What is needed:
What is the number of lines in the listing below that contain the string "frac"? Give that number only.

-*-

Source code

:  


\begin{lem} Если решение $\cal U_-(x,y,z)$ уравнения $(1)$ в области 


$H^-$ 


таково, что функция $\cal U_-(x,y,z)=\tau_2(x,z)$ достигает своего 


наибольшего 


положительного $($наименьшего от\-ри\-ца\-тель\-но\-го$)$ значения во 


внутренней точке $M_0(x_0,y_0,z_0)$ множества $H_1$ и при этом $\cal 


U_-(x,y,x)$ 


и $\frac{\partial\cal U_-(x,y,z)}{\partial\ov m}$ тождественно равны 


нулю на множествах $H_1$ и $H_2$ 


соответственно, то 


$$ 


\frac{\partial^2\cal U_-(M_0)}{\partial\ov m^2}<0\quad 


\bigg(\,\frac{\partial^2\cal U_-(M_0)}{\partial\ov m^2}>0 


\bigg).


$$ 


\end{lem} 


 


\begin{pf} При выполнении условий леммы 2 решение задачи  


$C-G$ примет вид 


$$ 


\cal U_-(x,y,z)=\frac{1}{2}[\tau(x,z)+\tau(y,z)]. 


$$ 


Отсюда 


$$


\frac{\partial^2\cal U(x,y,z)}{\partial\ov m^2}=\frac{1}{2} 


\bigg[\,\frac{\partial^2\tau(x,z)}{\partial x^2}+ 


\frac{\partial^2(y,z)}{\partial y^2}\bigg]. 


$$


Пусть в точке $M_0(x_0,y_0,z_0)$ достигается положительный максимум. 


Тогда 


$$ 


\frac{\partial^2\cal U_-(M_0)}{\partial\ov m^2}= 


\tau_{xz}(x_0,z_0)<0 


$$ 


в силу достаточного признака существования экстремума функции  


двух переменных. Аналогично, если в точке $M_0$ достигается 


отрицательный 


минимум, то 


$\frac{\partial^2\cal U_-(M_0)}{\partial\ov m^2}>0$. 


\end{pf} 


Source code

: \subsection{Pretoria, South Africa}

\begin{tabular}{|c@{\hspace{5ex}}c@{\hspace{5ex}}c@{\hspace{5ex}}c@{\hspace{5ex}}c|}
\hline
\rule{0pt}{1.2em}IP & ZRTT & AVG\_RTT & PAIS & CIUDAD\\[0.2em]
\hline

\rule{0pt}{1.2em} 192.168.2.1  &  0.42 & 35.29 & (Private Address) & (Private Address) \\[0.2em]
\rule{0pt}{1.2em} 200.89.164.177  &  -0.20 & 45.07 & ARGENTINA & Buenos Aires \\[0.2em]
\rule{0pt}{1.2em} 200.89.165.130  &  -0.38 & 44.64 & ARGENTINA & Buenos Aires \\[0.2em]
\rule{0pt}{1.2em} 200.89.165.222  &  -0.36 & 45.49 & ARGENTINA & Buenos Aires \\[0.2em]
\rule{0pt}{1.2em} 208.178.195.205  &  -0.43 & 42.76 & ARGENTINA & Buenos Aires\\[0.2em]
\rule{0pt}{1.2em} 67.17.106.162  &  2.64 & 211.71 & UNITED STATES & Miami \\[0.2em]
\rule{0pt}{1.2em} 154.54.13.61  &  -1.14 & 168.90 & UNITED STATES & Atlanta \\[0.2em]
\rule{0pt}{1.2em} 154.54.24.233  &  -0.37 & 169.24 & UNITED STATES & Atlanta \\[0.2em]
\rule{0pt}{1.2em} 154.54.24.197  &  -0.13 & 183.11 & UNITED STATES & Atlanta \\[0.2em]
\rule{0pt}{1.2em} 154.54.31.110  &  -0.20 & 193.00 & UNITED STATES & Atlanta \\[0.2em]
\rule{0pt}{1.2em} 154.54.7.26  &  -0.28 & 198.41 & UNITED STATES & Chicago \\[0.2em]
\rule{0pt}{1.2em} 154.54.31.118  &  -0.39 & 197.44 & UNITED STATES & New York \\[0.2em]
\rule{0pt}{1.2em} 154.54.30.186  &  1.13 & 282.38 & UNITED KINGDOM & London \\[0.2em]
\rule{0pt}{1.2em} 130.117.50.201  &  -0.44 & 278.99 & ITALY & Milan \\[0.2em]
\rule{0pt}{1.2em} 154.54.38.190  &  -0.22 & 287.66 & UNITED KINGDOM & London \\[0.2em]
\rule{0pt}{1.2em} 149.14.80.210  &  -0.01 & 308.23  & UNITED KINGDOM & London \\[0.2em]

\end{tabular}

-*-

Response to the task:
9